- [Task statement]:
Through the line that contains "- Film Director</strong>[/caption]", return the data below exactly, starting at its first line; leave the rest out.

- [Collected data]:
————
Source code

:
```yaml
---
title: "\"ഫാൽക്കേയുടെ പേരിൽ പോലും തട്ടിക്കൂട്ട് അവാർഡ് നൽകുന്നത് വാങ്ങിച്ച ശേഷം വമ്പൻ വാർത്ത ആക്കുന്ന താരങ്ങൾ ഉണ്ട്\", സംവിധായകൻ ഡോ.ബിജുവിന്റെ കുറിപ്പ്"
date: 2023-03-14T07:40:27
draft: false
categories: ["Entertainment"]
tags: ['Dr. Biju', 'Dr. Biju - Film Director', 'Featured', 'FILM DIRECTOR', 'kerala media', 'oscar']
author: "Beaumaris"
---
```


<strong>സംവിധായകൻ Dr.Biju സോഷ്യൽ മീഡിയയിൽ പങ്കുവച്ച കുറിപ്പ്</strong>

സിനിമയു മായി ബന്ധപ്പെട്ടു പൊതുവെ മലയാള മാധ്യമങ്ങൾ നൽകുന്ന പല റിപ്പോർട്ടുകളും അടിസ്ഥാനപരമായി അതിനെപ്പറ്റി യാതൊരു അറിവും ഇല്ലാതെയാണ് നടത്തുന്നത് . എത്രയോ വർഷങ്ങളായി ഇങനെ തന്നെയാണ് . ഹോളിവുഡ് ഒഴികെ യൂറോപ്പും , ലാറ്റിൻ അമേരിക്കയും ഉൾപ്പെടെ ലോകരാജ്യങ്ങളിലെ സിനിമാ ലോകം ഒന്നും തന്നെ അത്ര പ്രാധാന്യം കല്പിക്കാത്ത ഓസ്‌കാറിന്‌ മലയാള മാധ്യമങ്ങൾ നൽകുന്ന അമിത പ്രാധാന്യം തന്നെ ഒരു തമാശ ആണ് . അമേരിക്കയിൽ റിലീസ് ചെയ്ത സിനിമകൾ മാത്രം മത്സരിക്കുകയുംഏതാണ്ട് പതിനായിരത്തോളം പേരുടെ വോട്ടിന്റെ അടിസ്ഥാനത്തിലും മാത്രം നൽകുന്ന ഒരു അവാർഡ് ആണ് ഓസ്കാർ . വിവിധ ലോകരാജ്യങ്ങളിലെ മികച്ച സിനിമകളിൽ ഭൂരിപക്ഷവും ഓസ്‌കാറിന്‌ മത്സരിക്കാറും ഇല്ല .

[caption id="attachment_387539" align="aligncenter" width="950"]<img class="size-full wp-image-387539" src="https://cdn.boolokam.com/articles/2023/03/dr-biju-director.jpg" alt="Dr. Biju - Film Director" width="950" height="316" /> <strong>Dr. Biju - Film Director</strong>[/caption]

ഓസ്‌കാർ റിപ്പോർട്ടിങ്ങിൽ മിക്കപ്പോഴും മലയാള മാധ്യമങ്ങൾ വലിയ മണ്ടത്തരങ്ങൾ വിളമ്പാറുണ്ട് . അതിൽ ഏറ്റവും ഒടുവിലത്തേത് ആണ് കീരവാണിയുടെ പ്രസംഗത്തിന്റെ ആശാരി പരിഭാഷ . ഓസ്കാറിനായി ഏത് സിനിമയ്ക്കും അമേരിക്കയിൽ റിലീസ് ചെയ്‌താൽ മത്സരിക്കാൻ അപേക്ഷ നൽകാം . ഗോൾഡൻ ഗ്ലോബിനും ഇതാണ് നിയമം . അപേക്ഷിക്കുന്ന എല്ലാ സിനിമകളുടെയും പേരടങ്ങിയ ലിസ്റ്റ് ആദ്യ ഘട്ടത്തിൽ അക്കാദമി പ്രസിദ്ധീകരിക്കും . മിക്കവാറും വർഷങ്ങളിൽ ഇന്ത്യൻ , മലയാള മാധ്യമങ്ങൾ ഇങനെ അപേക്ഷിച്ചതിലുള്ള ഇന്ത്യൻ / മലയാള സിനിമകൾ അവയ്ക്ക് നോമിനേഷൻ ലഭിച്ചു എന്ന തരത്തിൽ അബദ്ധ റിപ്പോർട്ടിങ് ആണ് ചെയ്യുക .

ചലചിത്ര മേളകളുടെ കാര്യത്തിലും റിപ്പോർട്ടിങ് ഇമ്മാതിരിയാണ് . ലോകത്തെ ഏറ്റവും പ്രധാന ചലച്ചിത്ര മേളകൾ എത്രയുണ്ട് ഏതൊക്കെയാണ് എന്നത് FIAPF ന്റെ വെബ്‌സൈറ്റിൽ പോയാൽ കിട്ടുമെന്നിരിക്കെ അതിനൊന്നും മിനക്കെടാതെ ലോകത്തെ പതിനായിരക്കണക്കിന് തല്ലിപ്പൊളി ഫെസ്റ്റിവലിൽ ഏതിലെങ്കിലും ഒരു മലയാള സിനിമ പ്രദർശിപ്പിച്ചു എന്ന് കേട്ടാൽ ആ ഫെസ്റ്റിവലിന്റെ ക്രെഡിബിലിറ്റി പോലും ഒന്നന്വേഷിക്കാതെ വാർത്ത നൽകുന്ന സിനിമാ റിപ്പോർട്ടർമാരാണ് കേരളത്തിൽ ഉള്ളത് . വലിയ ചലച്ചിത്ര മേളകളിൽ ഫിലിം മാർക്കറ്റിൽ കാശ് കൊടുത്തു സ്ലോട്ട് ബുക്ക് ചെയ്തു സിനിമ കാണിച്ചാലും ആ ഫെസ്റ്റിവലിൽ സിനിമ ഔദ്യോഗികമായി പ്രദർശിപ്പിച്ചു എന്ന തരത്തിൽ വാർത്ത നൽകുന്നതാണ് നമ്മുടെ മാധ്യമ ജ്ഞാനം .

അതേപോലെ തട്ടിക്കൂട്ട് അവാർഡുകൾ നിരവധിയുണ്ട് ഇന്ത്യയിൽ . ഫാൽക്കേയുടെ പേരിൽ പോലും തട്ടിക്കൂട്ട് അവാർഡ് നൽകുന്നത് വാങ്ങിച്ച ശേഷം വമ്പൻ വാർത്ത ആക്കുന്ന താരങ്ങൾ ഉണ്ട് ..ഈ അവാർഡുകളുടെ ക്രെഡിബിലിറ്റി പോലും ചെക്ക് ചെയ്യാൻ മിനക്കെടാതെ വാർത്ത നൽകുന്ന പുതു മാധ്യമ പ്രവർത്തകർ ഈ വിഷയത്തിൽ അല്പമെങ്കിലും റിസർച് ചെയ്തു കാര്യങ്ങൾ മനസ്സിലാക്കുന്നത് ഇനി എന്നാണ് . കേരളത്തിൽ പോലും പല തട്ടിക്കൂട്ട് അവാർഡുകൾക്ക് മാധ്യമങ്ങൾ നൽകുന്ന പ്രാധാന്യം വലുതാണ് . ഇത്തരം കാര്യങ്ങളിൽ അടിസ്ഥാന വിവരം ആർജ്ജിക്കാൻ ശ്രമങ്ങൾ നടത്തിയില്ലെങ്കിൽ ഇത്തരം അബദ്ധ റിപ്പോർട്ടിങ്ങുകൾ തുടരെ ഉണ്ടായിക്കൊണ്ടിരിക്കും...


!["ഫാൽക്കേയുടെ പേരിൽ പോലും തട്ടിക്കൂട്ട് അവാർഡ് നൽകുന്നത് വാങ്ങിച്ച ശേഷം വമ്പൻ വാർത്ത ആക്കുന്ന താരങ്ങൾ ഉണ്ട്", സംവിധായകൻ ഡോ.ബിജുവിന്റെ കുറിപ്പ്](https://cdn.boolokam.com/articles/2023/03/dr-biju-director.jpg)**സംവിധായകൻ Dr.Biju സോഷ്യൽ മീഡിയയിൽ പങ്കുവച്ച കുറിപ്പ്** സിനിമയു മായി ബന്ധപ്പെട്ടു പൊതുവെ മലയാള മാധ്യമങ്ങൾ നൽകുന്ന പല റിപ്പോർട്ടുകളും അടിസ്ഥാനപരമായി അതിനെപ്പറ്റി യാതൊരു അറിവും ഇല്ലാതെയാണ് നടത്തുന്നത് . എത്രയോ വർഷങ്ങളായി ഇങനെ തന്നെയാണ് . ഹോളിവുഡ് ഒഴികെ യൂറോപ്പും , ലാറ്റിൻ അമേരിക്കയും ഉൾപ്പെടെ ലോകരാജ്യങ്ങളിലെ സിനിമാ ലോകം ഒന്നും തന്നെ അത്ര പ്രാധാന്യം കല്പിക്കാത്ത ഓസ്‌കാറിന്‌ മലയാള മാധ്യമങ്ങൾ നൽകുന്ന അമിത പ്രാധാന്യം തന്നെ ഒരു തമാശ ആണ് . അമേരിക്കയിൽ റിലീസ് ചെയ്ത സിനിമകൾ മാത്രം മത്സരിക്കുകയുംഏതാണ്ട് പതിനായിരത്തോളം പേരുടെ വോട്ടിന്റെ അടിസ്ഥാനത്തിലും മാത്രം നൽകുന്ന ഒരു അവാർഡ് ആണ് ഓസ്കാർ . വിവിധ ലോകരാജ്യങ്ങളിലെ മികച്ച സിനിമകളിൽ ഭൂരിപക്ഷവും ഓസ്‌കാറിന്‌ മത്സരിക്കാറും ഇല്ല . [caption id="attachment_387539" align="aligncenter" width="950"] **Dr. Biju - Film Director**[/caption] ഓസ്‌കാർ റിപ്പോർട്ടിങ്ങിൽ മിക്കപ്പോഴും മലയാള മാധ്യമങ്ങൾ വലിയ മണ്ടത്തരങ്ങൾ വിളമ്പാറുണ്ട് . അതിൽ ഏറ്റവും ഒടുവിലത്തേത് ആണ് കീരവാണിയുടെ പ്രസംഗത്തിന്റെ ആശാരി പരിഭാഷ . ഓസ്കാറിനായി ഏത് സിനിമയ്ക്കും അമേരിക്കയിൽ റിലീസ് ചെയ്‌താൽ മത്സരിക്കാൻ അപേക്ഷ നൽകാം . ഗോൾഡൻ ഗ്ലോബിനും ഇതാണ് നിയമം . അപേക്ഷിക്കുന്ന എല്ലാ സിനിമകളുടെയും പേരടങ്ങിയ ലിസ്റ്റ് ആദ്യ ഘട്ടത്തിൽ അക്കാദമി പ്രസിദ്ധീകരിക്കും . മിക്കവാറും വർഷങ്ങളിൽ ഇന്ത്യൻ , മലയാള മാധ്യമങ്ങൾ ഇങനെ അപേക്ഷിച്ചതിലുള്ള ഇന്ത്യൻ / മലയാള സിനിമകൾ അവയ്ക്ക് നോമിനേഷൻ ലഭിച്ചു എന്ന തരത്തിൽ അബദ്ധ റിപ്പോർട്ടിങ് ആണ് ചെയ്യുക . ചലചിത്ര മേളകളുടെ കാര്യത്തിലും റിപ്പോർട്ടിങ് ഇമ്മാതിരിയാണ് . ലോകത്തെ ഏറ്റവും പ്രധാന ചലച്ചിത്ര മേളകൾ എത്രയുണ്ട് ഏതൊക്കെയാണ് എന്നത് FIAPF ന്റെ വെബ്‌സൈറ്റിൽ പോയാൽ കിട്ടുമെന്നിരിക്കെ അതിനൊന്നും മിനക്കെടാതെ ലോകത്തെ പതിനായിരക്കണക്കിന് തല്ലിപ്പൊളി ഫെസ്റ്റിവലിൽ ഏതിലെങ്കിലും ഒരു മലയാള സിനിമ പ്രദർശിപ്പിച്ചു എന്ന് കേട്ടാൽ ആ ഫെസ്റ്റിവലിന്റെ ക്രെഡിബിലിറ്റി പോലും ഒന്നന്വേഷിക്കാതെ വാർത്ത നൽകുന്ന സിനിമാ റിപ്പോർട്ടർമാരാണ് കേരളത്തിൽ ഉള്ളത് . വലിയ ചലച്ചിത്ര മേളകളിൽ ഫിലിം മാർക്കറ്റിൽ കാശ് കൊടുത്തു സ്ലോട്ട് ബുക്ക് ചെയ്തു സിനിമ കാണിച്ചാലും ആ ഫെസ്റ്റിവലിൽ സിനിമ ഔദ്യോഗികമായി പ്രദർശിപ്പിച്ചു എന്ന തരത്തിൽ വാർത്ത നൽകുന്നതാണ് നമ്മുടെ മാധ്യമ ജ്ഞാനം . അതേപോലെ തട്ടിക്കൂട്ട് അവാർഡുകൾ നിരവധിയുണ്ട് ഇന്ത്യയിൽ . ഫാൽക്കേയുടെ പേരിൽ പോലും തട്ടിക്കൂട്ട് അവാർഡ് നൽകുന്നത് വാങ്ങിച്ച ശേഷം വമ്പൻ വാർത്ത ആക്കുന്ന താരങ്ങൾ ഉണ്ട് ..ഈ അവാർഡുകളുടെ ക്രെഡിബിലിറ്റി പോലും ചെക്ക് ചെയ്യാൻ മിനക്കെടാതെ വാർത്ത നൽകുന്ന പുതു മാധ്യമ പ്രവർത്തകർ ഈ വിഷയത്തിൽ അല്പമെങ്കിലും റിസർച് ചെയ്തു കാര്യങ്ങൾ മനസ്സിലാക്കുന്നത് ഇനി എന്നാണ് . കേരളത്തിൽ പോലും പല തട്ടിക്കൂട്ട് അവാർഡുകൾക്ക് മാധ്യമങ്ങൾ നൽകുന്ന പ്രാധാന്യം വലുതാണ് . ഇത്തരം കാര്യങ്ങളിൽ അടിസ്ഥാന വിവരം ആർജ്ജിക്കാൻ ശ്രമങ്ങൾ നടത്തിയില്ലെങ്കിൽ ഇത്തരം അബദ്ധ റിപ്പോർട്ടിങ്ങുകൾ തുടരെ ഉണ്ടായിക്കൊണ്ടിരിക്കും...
————
- [Exercise solution]:
Source code

:
```yaml
---
title: "\"ഫാൽക്കേയുടെ പേരിൽ പോലും തട്ടിക്കൂട്ട് അവാർഡ് നൽകുന്നത് വാങ്ങിച്ച ശേഷം വമ്പൻ വാർത്ത ആക്കുന്ന താരങ്ങൾ ഉണ്ട്\", സംവിധായകൻ ഡോ.ബിജുവിന്റെ കുറിപ്പ്"
date: 2023-03-14T07:40:27
draft: false
categories: ["Entertainment"]
tags: ['Dr. Biju', 'Dr. Biju - Film Director', 'Featured', 'FILM DIRECTOR', 'kerala media', 'oscar']
author: "Beaumaris"
---
```


<strong>സംവിധായകൻ Dr.Biju സോഷ്യൽ മീഡിയയിൽ പങ്കുവച്ച കുറിപ്പ്</strong>

സിനിമയു മായി ബന്ധപ്പെട്ടു പൊതുവെ മലയാള മാധ്യമങ്ങൾ നൽകുന്ന പല റിപ്പോർട്ടുകളും അടിസ്ഥാനപരമായി അതിനെപ്പറ്റി യാതൊരു അറിവും ഇല്ലാതെയാണ് നടത്തുന്നത് . എത്രയോ വർഷങ്ങളായി ഇങനെ തന്നെയാണ് . ഹോളിവുഡ് ഒഴികെ യൂറോപ്പും , ലാറ്റിൻ അമേരിക്കയും ഉൾപ്പെടെ ലോകരാജ്യങ്ങളിലെ സിനിമാ ലോകം ഒന്നും തന്നെ അത്ര പ്രാധാന്യം കല്പിക്കാത്ത ഓസ്‌കാറിന്‌ മലയാള മാധ്യമങ്ങൾ നൽകുന്ന അമിത പ്രാധാന്യം തന്നെ ഒരു തമാശ ആണ് . അമേരിക്കയിൽ റിലീസ് ചെയ്ത സിനിമകൾ മാത്രം മത്സരിക്കുകയുംഏതാണ്ട് പതിനായിരത്തോളം പേരുടെ വോട്ടിന്റെ അടിസ്ഥാനത്തിലും മാത്രം നൽകുന്ന ഒരു അവാർഡ് ആണ് ഓസ്കാർ . വിവിധ ലോകരാജ്യങ്ങളിലെ മികച്ച സിനിമകളിൽ ഭൂരിപക്ഷവും ഓസ്‌കാറിന്‌ മത്സരിക്കാറും ഇല്ല .

[caption id="attachment_387539" align="aligncenter" width="950"]<img class="size-full wp-image-387539" src="https://cdn.boolokam.com/articles/2023/03/dr-biju-director.jpg" alt="Dr. Biju - Film Director" width="950" height="316" /> <strong>Dr. Biju - Film Director</strong>[/caption]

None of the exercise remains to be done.